• _Activity_
Nothing but the lines from the one that contains "On access of" to the end of the records should be printed, both ends included, exactly as given.

━━ Provided records

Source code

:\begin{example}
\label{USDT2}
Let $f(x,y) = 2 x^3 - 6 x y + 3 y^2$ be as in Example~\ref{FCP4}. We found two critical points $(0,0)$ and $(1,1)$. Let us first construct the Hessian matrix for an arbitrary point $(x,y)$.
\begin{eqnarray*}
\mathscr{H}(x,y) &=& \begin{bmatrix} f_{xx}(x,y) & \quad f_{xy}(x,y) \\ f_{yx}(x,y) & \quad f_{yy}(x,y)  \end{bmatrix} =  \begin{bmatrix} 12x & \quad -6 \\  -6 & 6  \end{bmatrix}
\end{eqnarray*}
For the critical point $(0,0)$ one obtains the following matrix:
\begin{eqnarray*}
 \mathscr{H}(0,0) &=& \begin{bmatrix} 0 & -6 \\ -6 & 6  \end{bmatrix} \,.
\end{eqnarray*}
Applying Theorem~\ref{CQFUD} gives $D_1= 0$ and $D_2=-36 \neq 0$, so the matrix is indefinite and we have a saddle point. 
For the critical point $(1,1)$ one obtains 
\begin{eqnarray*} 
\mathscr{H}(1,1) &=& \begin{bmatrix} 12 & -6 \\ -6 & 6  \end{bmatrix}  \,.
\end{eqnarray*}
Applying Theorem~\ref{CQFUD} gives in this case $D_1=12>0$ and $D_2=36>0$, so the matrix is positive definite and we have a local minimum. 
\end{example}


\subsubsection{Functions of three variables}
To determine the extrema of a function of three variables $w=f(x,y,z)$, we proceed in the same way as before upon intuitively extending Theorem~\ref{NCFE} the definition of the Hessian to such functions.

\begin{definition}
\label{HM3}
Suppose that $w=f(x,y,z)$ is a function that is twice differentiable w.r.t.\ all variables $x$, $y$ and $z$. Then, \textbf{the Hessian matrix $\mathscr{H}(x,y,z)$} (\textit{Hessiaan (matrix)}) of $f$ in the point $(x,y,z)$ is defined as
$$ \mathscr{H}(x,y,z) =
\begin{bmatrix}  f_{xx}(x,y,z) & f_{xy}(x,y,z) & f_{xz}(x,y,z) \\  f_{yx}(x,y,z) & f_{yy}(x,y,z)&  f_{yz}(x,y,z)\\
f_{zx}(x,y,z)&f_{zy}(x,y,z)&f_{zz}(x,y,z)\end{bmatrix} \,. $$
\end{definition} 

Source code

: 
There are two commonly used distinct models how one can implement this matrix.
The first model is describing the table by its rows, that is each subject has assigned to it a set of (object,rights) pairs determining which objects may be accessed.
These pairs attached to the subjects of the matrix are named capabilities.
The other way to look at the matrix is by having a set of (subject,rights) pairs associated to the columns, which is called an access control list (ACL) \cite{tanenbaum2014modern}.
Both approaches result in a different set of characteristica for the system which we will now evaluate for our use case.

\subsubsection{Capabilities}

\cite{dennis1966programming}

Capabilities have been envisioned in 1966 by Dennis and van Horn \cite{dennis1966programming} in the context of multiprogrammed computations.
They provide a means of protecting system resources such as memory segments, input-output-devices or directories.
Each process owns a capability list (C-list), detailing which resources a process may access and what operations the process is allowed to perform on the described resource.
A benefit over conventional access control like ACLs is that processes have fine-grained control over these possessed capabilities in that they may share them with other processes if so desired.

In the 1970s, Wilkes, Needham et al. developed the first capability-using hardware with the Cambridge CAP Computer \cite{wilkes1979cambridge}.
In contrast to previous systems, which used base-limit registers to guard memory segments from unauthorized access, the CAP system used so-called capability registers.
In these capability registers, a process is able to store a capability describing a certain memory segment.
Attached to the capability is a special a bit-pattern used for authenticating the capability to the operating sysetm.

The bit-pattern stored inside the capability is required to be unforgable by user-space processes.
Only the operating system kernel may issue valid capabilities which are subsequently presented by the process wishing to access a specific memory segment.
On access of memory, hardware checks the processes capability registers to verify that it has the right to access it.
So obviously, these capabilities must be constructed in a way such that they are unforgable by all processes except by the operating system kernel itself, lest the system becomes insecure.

━━━━

• _Solution to this problem_
On access of memory, hardware checks the processes capability registers to verify that it has the right to access it.
So obviously, these capabilities must be constructed in a way such that they are unforgable by all processes except by the operating system kernel itself, lest the system becomes insecure.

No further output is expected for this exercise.